Dogs can be loving companions that bring joy into their owners lives and put smiles on children’s faces. They’ll wait at the door for you when you’re gone and be filled with excitement upon your return.
But there’s also a responsibility that comes with being a dog owner to ensure they reach their potential while not negatively impacting others, says Karen Baxter, owner of Unified K9 Behaviour Centre in Newmarket.
“We’re the ones bringing those dogs into our homes, dogs don’t choose to be there,” she said. “We have a responsibility to our fellow human beings to make sure that the animal we have chosen to bring into our home is going to be safe and that the people around it are going to be safe.”
The top responsibility for dog owners who choose to bring a dog into their home is to teach it how to live in a home and in the environment it’s being brought into, Baxter said.
“If we don’t take the responsibility and do that, we’re doing a disservice to the dog and to the people in our neighbourhood,” she said. “They didn’t ask for that dog to come to the neighbourhood, you chose to bring it in.”
Something Baxter tries to remind dog owners is that of the hundreds of the nearly billion dogs on the planet, only a quarter of them live in people’s houses.
“We’re the ones putting them there,” she said. “It really is our responsibility to make sure that those dogs are living a full balanced life to keep them physically and physiologically healthy.”
Ensuring a dog’s needs are met impacts its health and ability to learn, which in turn dissuades poor behaviour, Baxter said.
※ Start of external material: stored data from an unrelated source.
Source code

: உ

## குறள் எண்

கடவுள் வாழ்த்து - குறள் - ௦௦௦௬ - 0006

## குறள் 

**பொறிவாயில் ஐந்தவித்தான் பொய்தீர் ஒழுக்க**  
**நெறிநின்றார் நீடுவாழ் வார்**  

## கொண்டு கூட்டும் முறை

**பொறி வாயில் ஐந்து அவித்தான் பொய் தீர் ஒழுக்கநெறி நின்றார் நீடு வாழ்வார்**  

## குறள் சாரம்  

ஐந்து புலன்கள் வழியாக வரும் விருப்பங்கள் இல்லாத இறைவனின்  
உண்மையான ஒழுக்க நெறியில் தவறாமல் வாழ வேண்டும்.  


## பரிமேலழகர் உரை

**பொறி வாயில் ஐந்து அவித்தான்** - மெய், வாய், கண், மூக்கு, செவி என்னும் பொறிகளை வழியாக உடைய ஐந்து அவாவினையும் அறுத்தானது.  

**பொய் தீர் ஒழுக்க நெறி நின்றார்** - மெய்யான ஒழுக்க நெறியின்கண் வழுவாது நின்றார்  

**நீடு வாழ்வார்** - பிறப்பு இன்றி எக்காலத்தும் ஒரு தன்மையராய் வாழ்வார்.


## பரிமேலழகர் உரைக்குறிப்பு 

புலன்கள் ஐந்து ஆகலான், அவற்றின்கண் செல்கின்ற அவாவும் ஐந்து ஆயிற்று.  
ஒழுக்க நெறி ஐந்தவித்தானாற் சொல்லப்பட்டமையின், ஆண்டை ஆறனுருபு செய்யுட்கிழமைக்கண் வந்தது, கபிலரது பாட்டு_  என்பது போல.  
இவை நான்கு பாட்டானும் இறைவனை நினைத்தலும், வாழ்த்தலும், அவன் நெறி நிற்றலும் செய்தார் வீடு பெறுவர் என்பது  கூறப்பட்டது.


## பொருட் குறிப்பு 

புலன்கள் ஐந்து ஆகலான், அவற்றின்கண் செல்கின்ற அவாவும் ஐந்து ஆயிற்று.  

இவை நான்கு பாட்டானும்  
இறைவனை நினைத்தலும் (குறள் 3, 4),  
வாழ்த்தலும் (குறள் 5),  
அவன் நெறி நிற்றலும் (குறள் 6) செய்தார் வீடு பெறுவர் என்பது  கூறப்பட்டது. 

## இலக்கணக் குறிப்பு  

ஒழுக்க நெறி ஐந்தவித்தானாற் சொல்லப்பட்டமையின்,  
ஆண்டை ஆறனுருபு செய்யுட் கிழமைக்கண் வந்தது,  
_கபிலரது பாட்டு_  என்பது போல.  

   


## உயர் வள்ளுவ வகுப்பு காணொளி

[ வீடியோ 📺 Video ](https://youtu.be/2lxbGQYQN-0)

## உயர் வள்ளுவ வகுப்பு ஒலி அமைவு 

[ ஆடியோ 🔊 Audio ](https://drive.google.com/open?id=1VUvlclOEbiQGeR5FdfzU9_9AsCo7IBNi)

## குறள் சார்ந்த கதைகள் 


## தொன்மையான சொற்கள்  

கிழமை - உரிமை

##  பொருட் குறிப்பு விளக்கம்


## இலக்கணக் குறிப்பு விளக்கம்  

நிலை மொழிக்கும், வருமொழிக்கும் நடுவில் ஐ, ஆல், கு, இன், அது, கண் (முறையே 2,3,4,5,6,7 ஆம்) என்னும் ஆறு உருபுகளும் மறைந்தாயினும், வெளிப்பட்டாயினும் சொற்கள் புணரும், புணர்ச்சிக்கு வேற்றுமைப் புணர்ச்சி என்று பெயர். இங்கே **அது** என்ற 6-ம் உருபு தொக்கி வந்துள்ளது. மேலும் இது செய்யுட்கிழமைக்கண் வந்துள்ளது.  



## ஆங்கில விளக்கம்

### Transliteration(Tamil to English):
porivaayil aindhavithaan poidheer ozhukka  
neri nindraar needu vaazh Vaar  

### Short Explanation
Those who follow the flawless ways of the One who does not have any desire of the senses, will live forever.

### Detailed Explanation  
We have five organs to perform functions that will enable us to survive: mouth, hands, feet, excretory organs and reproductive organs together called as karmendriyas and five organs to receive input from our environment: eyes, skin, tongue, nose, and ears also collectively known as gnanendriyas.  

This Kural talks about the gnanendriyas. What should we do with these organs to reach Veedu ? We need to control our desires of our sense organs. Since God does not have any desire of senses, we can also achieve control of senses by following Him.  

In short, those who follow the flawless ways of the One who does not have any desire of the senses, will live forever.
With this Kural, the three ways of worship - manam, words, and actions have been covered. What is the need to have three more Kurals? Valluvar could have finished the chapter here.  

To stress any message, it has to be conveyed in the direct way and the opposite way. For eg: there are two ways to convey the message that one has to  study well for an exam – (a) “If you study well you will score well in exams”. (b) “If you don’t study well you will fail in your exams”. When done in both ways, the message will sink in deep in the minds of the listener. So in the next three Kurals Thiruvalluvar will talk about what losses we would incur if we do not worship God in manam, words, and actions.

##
“A dog isn’t a piece of furniture and it’s not a robot, it’s a living and breathing being with needs and if you bring them into your home, it’s your responsibility to make sure those needs are met,” she said. “If a dog isn’t healthy in all ways, behaviours will emerge that we don’t want to have emerge.
"That’s when predatory behaviour comes out and they chase people or animals and become aggressive or anxiety riddled. Living a crappy life impacts them just like it would a human.”
Baxter said training has two parts to it; first, dogs are born not knowing how to live in the human world and need to learn.
“It’s up to us to teach them what our expectations are,” she said. “There are certain skills they need to know in order to survive in our human world. As a dog person, you have to teach them because they can’t learn on their own.”
The second part is because owners want to build the relationship with their dog and to do that, there’s communication that both need to learn.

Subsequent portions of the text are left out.